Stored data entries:
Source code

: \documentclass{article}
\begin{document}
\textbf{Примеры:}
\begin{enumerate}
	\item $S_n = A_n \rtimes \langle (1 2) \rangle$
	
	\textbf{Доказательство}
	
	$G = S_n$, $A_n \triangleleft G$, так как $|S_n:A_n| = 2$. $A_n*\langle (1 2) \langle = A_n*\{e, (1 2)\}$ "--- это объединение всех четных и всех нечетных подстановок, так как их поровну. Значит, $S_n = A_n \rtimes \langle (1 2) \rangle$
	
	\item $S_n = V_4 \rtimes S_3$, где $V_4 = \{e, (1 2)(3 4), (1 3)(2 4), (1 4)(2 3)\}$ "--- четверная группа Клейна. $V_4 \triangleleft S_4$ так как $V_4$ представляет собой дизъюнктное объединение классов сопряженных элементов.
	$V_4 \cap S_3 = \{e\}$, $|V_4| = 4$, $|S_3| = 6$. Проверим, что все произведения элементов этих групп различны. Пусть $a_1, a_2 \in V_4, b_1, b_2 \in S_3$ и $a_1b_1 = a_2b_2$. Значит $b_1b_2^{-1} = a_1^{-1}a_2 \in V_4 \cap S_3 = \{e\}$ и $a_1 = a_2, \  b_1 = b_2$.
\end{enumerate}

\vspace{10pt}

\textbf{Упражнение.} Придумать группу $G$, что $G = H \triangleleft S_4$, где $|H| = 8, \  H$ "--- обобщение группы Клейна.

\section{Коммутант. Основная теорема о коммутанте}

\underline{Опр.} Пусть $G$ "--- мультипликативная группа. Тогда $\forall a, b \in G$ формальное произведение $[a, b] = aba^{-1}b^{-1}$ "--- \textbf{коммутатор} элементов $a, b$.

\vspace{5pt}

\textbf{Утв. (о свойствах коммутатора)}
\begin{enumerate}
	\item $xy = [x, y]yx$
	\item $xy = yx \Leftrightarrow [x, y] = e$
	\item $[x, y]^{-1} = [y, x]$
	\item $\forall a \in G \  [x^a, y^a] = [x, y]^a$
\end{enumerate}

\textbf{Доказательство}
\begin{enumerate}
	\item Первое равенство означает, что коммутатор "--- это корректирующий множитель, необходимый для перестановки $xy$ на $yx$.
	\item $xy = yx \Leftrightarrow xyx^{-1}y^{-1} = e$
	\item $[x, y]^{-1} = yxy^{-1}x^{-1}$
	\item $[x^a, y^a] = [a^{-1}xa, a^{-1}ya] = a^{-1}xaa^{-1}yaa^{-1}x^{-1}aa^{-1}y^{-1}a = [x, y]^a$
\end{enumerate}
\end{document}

> _Description of the task_: Report back every line of the entries in which "объединение" occurs.

> _Problem solution_:
	$G = S_n$, $A_n \triangleleft G$, так как $|S_n:A_n| = 2$. $A_n*\langle (1 2) \langle = A_n*\{e, (1 2)\}$ "--- это объединение всех четных и всех нечетных подстановок, так как их поровну. Значит, $S_n = A_n \rtimes \langle (1 2) \rangle$
	\item $S_n = V_4 \rtimes S_3$, где $V_4 = \{e, (1 2)(3 4), (1 3)(2 4), (1 4)(2 3)\}$ "--- четверная группа Клейна. $V_4 \triangleleft S_4$ так как $V_4$ представляет собой дизъюнктное объединение классов сопряженных элементов.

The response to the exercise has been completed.